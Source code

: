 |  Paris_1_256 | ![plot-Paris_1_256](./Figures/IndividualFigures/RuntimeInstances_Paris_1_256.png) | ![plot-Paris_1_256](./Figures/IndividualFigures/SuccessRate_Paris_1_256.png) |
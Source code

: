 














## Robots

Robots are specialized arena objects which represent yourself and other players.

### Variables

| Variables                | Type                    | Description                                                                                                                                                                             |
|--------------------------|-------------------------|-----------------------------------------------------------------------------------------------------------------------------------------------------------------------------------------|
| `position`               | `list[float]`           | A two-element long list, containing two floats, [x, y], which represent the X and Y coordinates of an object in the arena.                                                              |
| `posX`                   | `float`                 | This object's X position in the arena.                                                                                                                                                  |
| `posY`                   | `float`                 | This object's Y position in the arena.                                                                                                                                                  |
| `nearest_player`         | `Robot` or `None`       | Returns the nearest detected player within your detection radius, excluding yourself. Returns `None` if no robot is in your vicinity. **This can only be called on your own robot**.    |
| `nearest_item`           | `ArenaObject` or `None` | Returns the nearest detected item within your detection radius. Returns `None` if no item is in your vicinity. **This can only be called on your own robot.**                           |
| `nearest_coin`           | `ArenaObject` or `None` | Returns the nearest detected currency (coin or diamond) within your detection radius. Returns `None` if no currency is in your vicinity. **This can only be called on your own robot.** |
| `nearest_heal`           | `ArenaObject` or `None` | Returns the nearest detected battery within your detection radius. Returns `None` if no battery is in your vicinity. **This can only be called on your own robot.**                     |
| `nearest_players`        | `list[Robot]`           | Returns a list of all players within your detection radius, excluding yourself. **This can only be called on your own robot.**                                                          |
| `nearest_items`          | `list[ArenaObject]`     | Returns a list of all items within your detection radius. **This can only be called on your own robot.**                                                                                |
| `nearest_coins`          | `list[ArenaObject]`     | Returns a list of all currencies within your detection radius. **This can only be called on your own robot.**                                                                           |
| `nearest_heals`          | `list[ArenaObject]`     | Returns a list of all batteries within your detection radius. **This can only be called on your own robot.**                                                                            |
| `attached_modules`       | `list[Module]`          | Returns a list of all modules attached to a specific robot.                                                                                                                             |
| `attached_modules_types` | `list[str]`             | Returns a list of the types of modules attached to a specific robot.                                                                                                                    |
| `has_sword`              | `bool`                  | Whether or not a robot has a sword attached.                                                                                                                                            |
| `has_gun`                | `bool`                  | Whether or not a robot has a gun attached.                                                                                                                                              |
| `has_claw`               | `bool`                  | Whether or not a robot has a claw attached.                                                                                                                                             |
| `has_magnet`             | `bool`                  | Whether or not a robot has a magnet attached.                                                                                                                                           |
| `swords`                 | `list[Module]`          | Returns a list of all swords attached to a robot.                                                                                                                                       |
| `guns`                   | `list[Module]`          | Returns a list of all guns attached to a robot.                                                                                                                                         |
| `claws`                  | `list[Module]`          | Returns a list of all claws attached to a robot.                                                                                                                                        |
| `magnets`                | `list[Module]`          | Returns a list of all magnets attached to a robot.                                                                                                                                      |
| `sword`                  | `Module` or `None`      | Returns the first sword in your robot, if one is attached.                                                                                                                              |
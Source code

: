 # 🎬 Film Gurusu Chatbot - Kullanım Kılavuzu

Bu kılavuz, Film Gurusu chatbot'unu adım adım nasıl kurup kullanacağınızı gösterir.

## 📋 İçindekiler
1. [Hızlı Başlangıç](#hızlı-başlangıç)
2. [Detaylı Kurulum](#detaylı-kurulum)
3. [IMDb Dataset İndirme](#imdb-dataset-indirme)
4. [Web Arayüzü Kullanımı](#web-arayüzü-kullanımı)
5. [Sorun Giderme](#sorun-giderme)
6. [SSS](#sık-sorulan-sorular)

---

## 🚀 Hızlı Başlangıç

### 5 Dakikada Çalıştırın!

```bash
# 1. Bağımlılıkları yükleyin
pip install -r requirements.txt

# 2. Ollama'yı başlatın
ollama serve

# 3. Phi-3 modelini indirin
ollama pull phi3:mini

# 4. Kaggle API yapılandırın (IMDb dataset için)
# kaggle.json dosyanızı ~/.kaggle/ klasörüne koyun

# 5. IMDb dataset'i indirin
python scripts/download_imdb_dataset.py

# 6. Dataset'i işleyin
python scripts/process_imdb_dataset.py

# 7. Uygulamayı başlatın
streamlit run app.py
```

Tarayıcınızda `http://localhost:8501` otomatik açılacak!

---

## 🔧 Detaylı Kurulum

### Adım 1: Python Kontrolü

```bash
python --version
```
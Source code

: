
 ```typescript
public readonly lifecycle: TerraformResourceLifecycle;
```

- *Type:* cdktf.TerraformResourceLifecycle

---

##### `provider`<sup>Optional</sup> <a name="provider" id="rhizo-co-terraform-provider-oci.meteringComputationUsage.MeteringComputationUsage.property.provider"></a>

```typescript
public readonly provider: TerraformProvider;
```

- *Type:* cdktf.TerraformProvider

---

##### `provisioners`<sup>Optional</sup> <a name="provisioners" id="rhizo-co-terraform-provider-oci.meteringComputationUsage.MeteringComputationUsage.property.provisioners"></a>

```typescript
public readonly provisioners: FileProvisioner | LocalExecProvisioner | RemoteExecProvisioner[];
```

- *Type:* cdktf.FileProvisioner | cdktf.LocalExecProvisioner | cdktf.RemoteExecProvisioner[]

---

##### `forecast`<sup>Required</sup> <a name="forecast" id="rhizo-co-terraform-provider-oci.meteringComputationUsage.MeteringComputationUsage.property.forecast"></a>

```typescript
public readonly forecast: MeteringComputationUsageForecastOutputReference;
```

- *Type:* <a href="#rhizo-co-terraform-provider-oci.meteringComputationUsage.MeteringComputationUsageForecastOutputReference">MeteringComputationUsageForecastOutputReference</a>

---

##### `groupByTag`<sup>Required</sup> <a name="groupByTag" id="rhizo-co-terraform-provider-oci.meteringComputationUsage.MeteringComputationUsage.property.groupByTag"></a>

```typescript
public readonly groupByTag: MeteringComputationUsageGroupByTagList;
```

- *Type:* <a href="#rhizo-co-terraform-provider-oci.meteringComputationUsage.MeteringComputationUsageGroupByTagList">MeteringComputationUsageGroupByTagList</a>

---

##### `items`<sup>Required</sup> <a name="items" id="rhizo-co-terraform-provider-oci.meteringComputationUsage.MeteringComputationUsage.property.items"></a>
--- --- ---
### WORK REQUEST
Exactly reproduce the entries in their entirety.

### RESPONSE TO THIS TASK
Source code

: |  Paris_1_256 | ![plot-Paris_1_256](./Figures/IndividualFigures/RuntimeInstances_Paris_1_256.png) | ![plot-Paris_1_256](./Figures/IndividualFigures/SuccessRate_Paris_1_256.png) |
Source code

: 














## Robots

Robots are specialized arena objects which represent yourself and other players.

### Variables

| Variables                | Type                    | Description                                                                                                                                                                             |
|--------------------------|-------------------------|-----------------------------------------------------------------------------------------------------------------------------------------------------------------------------------------|
| `position`               | `list[float]`           | A two-element long list, containing two floats, [x, y], which represent the X and Y coordinates of an object in the arena.                                                              |
| `posX`                   | `float`                 | This object's X position in the arena.                                                                                                                                                  |
| `posY`                   | `float`                 | This object's Y position in the arena.                                                                                                                                                  |
| `nearest_player`         | `Robot` or `None`       | Returns the nearest detected player within your detection radius, excluding yourself. Returns `None` if no robot is in your vicinity. **This can only be called on your own robot**.    |
| `nearest_item`           | `ArenaObject` or `None` | Returns the nearest detected item within your detection radius. Returns `None` if no item is in your vicinity. **This can only be called on your own robot.**                           |
| `nearest_coin`           | `ArenaObject` or `None` | Returns the nearest detected currency (coin or diamond) within your detection radius. Returns `None` if no currency is in your vicinity. **This can only be called on your own robot.** |
| `nearest_heal`           | `ArenaObject` or `None` | Returns the nearest detected battery within your detection radius. Returns `None` if no battery is in your vicinity. **This can only be called on your own robot.**                     |
| `nearest_players`        | `list[Robot]`           | Returns a list of all players within your detection radius, excluding yourself. **This can only be called on your own robot.**                                                          |
| `nearest_items`          | `list[ArenaObject]`     | Returns a list of all items within your detection radius. **This can only be called on your own robot.**                                                                                |
| `nearest_coins`          | `list[ArenaObject]`     | Returns a list of all currencies within your detection radius. **This can only be called on your own robot.**                                                                           |
| `nearest_heals`          | `list[ArenaObject]`     | Returns a list of all batteries within your detection radius. **This can only be called on your own robot.**                                                                            |
| `attached_modules`       | `list[Module]`          | Returns a list of all modules attached to a specific robot.                                                                                                                             |
| `attached_modules_types` | `list[str]`             | Returns a list of the types of modules attached to a specific robot.                                                                                                                    |
| `has_sword`              | `bool`                  | Whether or not a robot has a sword attached.                                                                                                                                            |
| `has_gun`                | `bool`                  | Whether or not a robot has a gun attached.                                                                                                                                              |
| `has_claw`               | `bool`                  | Whether or not a robot has a claw attached.                                                                                                                                             |
| `has_magnet`             | `bool`                  | Whether or not a robot has a magnet attached.                                                                                                                                           |
| `swords`                 | `list[Module]`          | Returns a list of all swords attached to a robot.                                                                                                                                       |
| `guns`                   | `list[Module]`          | Returns a list of all guns attached to a robot.                                                                                                                                         |
| `claws`                  | `list[Module]`          | Returns a list of all claws attached to a robot.                                                                                                                                        |
| `magnets`                | `list[Module]`          | Returns a list of all magnets attached to a robot.                                                                                                                                      |
| `sword`                  | `Module` or `None`      | Returns the first sword in your robot, if one is attached.                                                                                                                              |
Source code

: # 🎬 Film Gurusu Chatbot - Kullanım Kılavuzu

Bu kılavuz, Film Gurusu chatbot'unu adım adım nasıl kurup kullanacağınızı gösterir.

## 📋 İçindekiler
1. [Hızlı Başlangıç](#hızlı-başlangıç)
2. [Detaylı Kurulum](#detaylı-kurulum)
3. [IMDb Dataset İndirme](#imdb-dataset-indirme)
4. [Web Arayüzü Kullanımı](#web-arayüzü-kullanımı)
5. [Sorun Giderme](#sorun-giderme)
6. [SSS](#sık-sorulan-sorular)

---

## 🚀 Hızlı Başlangıç

### 5 Dakikada Çalıştırın!

```bash
# 1. Bağımlılıkları yükleyin
pip install -r requirements.txt

# 2. Ollama'yı başlatın
ollama serve

# 3. Phi-3 modelini indirin
ollama pull phi3:mini

# 4. Kaggle API yapılandırın (IMDb dataset için)
# kaggle.json dosyanızı ~/.kaggle/ klasörüne koyun

# 5. IMDb dataset'i indirin
python scripts/download_imdb_dataset.py

# 6. Dataset'i işleyin
python scripts/process_imdb_dataset.py

# 7. Uygulamayı başlatın
streamlit run app.py
```

Tarayıcınızda `http://localhost:8501` otomatik açılacak!

---

## 🔧 Detaylı Kurulum

### Adım 1: Python Kontrolü

```bash
python --version
```
Source code

:
 ```typescript
public readonly lifecycle: TerraformResourceLifecycle;
```

- *Type:* cdktf.TerraformResourceLifecycle

---

##### `provider`<sup>Optional</sup> <a name="provider" id="rhizo-co-terraform-provider-oci.meteringComputationUsage.MeteringComputationUsage.property.provider"></a>

```typescript
public readonly provider: TerraformProvider;
```

- *Type:* cdktf.TerraformProvider

---

##### `provisioners`<sup>Optional</sup> <a name="provisioners" id="rhizo-co-terraform-provider-oci.meteringComputationUsage.MeteringComputationUsage.property.provisioners"></a>

```typescript
public readonly provisioners: FileProvisioner | LocalExecProvisioner | RemoteExecProvisioner[];
```

- *Type:* cdktf.FileProvisioner | cdktf.LocalExecProvisioner | cdktf.RemoteExecProvisioner[]

---

##### `forecast`<sup>Required</sup> <a name="forecast" id="rhizo-co-terraform-provider-oci.meteringComputationUsage.MeteringComputationUsage.property.forecast"></a>

```typescript
public readonly forecast: MeteringComputationUsageForecastOutputReference;
```

- *Type:* <a href="#rhizo-co-terraform-provider-oci.meteringComputationUsage.MeteringComputationUsageForecastOutputReference">MeteringComputationUsageForecastOutputReference</a>

---

##### `groupByTag`<sup>Required</sup> <a name="groupByTag" id="rhizo-co-terraform-provider-oci.meteringComputationUsage.MeteringComputationUsage.property.groupByTag"></a>

```typescript
public readonly groupByTag: MeteringComputationUsageGroupByTagList;
```

- *Type:* <a href="#rhizo-co-terraform-provider-oci.meteringComputationUsage.MeteringComputationUsageGroupByTagList">MeteringComputationUsageGroupByTagList</a>

---

##### `items`<sup>Required</sup> <a name="items" id="rhizo-co-terraform-provider-oci.meteringComputationUsage.MeteringComputationUsage.property.items"></a>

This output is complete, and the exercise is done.